Dave Woodhall is starting to query Villa’s title-chasing credentials.
Now the nightmare run of fixtures involving the pre-season title contenders is over we can look back and see which of them is most likely to win the league. I think it’s fair to say it isn’t us.
The last of the quartet arrived at Villa Park on Saturday for a 5.30 date with destiny. There was a time when no matter how bad Manchester City were, as soon as their coach swung through the North Stand gates the players on board were transformed. Clogging defenders transformed into Paolo Maldini. Donkeyesque forwards became imbued with the goalscoring attributes of Gerd Muller. Their mercurial one game a season midfielder knew when his one game would be.
There’s no mystery about it now – they’ve got more money than us and can buy better players. yet again the opposition had someone on the bench who cost more than our entire team. And yet again, Villa had a late change to the team when a player failed to make it past the warm-up, this time Gabby Agbonlahor.
To find a further link with the past, we used to ‘entertain’ visitors from Manchester and, on the whole, match them for an hour or so.
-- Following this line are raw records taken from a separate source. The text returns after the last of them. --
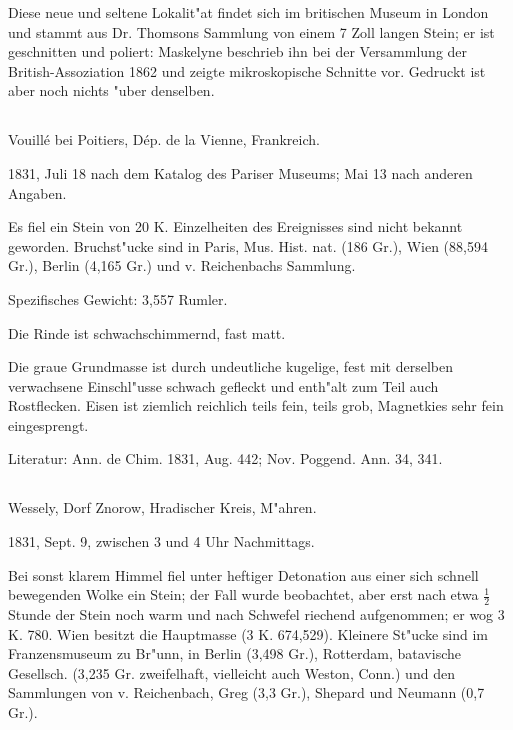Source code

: \documentclass[a4paper, 11pt, oneside]{article}
\begin{document}
Diese neue und seltene Lokalit"at findet sich im britischen Museum in London und stammt aus Dr. Thomsons Sammlung von einem 7 Zoll langen Stein; er ist geschnitten und poliert: Maskelyne beschrieb ihn bei der Versammlung der British-Assoziation 1862 und zeigte mikroskopische Schnitte vor. Gedruckt ist aber noch nichts "uber denselben.

\subsection{}
\LARGE
\paragraph{}
Vouillé bei Poitiers, Dép. de la Vienne, Frankreich.

1831, Juli 18 nach dem Katalog des Pariser Museums; Mai 13 nach anderen Angaben.

Es fiel ein Stein von 20 K. Einzelheiten des Ereignisses sind nicht bekannt geworden. Bruchst"ucke sind in Paris, Mus. Hist. nat. (186 Gr.), Wien (88,594 Gr.), Berlin (4,165 Gr.) und v. Reichenbachs Sammlung.

Spezifisches Gewicht: 3,557 Rumler.

Die Rinde ist schwachschimmernd, fast matt.

Die graue Grundmasse ist durch undeutliche kugelige, fest mit derselben verwachsene Einschl"usse schwach gefleckt und enth"alt zum Teil auch Rostflecken. Eisen ist ziemlich reichlich teils fein, teils grob, Magnetkies sehr fein eingesprengt.

\normalsize
Literatur: Ann. de Chim. 1831, Aug. 442; Nov. Poggend. Ann. 34, 341.

\subsection{}
\LARGE
\paragraph{}
Wessely, Dorf Znorow, Hradischer Kreis, M"ahren.

1831, Sept. 9, zwischen 3 und 4 Uhr Nachmittags.

Bei sonst klarem Himmel fiel unter heftiger Detonation aus einer sich schnell bewegenden Wolke ein Stein; der Fall wurde beobachtet, aber erst nach etwa $\mathfrak{\frac{1}{2}}$ Stunde der Stein noch warm und nach Schwefel riechend aufgenommen; er wog 3 K. 780. Wien besitzt die Hauptmasse (3 K. 674,529). Kleinere St"ucke sind im Franzensmuseum zu Br"unn, in Berlin (3,498 Gr.), Rotterdam, batavische Gesellsch. (3,235 Gr. zweifelhaft, vielleicht auch Weston, Conn.) und den Sammlungen von v. Reichenbach, Greg (3,3 Gr.), Shepard und Neumann (0,7 Gr.).
\end{document}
Then they’d step up the pace, bring on a couple of subs who were better than anything we’d started with and score twice to kill the game while we went home reflecting on if only that half-chance had gone in or that mistake hadn’t been made. Only the colour of the shirts has changed.
The same thing can be said about this match as last week’s defeat at Chelsea. For Villa, or most other teams, to have any realistic chance of winning games like this with any regularity there has to be a radical overhaul of the way football is run. But while the people in charge of the Premier League bemoan Manchester United’s decline as being bad for business rather than applaud it as improving the competition we have no hope of the status quo altering.
The only thing that we can hope for is a change in tactics. Christian Benteke’s fit now, so there’s even less excuse for the safety-first approach which Paul Lambert has relied on too often. Less than thirty thousand Villa supporters turned up to watch the league champions, with a team containing some of the best players in the world, and even though top prices and live on TV would have pout some off, many others were clearly not persuaded to part with their hard-earned by the prospect of seeing Villa hoping to nick a goal on the break.
We’ve now got two weeks before a trip to Goodison Park, a place where we’ve usually done well over the years. Why Liverpool can be such a happy destination and Manchester so bad is a mystery on a par with the whereabouts of Jores Okore.